Les syndicats ne se rencontreront pas avant lundi pour
discuter de la suite à donner au mouvement.
Alors que les syndicats oeuvrent pour étouffer le mouvement,
il y a le danger que les travailleurs se retrouvent impréparés pour le conflit
politique avec un gouvernement qui est déterminé à imposer les attaques les
plus vastes de l’histoire de l’après-guerre en France.
La grève massive et la révolte naissante des travailleurs
contre la direction syndicale sont les signes clairs d’une résistance et
d’une combativité grandissantes dans la classe ouvrière, pas seulement en
France, mais dans toute l’Europe et internationalement.

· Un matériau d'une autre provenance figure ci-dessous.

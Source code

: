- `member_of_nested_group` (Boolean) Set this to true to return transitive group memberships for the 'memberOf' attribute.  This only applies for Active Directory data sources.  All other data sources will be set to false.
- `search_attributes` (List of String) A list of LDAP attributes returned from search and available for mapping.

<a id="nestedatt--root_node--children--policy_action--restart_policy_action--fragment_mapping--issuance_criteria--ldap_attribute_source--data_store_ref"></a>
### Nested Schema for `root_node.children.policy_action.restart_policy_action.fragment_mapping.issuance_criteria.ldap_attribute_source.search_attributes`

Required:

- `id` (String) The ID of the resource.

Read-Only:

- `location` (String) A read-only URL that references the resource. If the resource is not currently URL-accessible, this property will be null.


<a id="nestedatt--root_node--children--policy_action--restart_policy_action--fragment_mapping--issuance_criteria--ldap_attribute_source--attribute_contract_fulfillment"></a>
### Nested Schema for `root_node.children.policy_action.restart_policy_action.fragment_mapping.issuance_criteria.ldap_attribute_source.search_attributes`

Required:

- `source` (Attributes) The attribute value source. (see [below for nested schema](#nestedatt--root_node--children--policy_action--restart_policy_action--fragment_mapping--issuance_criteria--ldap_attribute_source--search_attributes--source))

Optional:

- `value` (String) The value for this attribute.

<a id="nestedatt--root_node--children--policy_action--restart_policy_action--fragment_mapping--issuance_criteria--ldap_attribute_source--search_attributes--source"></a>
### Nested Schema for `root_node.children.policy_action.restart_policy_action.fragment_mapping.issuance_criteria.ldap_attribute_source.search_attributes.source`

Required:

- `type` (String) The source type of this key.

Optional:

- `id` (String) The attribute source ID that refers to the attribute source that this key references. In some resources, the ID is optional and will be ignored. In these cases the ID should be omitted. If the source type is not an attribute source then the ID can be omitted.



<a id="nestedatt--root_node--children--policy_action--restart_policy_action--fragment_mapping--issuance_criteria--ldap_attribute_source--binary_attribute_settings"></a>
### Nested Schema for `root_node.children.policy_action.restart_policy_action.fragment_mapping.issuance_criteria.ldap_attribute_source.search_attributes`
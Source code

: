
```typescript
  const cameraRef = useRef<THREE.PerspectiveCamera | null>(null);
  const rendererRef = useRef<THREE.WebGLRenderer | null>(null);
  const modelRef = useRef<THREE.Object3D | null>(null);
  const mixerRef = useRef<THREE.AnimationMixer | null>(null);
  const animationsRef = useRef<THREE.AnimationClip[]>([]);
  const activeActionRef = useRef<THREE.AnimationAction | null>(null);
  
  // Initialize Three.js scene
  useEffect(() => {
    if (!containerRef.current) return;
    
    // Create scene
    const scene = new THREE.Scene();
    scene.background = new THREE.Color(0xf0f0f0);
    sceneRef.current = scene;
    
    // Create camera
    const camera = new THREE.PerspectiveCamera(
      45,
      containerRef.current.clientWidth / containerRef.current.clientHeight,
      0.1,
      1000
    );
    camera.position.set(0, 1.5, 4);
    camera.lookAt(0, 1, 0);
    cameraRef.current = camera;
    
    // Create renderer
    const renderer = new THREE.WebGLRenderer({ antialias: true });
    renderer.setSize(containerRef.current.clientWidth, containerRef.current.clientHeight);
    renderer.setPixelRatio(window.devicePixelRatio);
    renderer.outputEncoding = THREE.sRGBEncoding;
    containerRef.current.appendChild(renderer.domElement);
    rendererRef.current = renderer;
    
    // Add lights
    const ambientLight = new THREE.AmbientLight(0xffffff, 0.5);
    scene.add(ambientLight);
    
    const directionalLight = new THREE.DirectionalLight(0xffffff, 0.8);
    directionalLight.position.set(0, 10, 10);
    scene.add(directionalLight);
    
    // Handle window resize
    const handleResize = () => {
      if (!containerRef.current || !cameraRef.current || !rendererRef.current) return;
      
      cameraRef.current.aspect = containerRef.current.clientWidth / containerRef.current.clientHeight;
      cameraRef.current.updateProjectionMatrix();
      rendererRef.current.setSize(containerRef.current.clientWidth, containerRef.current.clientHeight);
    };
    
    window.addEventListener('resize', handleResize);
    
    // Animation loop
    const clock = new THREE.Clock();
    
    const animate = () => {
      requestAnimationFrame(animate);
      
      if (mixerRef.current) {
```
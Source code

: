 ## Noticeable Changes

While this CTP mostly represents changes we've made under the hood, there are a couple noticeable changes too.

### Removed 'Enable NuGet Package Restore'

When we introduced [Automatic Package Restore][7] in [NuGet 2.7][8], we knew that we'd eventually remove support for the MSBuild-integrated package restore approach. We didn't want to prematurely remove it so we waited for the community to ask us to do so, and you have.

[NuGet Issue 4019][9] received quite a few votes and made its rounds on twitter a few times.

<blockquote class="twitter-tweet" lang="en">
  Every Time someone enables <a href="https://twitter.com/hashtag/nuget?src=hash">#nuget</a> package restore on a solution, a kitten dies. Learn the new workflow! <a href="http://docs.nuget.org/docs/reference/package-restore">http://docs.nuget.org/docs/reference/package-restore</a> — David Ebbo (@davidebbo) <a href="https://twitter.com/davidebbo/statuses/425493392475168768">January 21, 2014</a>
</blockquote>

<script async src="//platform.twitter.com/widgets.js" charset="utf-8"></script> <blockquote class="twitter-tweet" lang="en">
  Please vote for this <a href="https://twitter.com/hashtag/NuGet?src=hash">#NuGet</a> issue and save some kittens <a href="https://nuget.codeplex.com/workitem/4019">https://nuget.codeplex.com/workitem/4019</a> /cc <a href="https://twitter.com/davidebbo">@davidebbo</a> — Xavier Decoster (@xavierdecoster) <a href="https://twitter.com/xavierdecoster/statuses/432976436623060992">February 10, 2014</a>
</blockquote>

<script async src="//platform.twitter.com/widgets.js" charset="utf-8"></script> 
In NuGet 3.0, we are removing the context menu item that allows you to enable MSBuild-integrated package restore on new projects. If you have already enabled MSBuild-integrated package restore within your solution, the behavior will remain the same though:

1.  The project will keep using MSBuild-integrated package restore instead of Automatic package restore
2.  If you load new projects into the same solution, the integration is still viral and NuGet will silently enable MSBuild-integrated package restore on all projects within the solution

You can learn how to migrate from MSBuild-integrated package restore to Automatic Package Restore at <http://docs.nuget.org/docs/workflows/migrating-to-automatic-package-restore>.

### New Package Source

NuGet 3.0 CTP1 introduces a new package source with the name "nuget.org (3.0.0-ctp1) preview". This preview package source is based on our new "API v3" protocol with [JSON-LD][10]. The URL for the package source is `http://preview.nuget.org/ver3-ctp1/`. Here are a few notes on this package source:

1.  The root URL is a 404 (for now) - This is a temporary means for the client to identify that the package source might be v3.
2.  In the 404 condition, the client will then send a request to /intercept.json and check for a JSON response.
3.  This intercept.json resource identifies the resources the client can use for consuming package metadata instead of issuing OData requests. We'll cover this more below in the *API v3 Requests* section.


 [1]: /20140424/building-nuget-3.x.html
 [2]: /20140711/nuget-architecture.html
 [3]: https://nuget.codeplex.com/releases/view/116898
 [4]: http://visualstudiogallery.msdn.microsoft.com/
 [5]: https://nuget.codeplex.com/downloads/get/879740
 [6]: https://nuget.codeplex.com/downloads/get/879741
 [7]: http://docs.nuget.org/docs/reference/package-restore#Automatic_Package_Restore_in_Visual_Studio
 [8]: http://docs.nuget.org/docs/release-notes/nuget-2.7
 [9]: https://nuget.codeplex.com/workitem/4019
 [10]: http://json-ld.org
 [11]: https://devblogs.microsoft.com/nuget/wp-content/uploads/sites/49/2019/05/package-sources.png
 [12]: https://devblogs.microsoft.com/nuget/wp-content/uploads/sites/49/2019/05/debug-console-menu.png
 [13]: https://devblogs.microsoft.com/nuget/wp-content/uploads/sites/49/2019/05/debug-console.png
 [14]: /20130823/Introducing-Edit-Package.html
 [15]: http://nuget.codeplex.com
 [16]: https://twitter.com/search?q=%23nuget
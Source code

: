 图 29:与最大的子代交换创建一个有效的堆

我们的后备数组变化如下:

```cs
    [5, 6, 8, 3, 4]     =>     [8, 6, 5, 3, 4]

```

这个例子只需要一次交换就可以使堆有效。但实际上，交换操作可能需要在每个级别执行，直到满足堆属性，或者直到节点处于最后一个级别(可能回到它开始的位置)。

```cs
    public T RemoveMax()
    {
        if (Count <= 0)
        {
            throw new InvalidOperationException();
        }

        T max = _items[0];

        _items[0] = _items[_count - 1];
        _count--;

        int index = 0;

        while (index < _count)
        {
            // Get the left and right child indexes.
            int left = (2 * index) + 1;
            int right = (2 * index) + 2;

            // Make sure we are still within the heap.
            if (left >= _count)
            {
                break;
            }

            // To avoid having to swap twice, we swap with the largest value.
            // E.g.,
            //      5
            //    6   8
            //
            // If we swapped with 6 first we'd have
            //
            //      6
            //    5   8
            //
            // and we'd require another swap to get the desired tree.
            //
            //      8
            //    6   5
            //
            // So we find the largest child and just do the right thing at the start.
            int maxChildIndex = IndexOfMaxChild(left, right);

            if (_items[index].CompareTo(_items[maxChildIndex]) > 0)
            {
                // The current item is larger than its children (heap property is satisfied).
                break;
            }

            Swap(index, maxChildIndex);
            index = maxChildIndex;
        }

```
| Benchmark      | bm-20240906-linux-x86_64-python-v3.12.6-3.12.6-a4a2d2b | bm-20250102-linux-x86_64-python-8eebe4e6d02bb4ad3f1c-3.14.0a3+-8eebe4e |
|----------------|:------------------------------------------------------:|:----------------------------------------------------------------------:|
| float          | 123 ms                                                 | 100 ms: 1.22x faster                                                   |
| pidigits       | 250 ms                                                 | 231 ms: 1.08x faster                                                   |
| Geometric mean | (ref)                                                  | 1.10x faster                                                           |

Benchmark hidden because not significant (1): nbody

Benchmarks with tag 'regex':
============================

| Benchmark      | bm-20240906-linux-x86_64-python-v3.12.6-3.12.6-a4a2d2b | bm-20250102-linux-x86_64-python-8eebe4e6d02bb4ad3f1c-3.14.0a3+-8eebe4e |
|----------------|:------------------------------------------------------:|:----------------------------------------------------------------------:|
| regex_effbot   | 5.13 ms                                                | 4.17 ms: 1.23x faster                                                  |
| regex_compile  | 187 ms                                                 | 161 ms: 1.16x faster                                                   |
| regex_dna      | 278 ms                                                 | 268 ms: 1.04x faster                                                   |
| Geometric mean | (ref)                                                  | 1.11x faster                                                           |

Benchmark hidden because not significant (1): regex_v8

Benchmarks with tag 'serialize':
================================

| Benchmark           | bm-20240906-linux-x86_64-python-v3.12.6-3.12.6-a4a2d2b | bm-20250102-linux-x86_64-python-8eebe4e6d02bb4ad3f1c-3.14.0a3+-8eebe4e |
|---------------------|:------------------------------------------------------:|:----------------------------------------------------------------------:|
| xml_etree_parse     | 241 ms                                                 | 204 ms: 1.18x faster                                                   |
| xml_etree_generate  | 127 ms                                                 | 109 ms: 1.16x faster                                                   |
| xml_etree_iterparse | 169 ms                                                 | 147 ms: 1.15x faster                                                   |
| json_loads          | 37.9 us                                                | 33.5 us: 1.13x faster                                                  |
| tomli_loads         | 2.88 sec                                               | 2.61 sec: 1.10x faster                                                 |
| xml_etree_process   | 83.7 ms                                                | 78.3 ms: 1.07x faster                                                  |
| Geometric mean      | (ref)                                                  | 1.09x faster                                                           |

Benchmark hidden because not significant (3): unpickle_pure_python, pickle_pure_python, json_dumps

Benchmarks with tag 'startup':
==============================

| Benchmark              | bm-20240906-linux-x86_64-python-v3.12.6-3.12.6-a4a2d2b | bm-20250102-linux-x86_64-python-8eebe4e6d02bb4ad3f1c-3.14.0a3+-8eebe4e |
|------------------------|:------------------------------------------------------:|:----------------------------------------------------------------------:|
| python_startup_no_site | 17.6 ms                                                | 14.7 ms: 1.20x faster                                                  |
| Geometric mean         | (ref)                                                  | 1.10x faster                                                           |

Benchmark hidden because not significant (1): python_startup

En Allemagne les conducteurs de train font grève pour des
salaires décents, défiant les principaux syndicats et les injonctions du
tribunal leur interdisant le droit de faire grève. En Grande-Bretagne, les
travailleurs de la poste sont engagés dans des grèves sauvages contre leur
direction syndicale. Aux Etats-Unis, les travailleurs de General Motors ont
fait grève pour la première fois depuis 37 ans, et ont immédiatement été trahis
par la bureaucratie du syndicat de l’automobile, l’UAW.
La défense des droits et du niveau de vie des travailleurs
nécessite une nouvelle perspective politique. Les travailleurs doivent briser
l’emprise des syndicats staliniens et sociaux-démocrates et de la « gauche »,
tels le Parti communiste et le Parti socialiste, qui collaborent avec la droite
gaulliste pour détruire tous les acquis arrachés par les générations
précédentes de travailleurs. Il est nécessaire qu’ils se tournent vers la
classe ouvrière européenne et internationale et qu’ils développent un
nouveau mouvement politique basé sur des principes socialistes et
internationalistes.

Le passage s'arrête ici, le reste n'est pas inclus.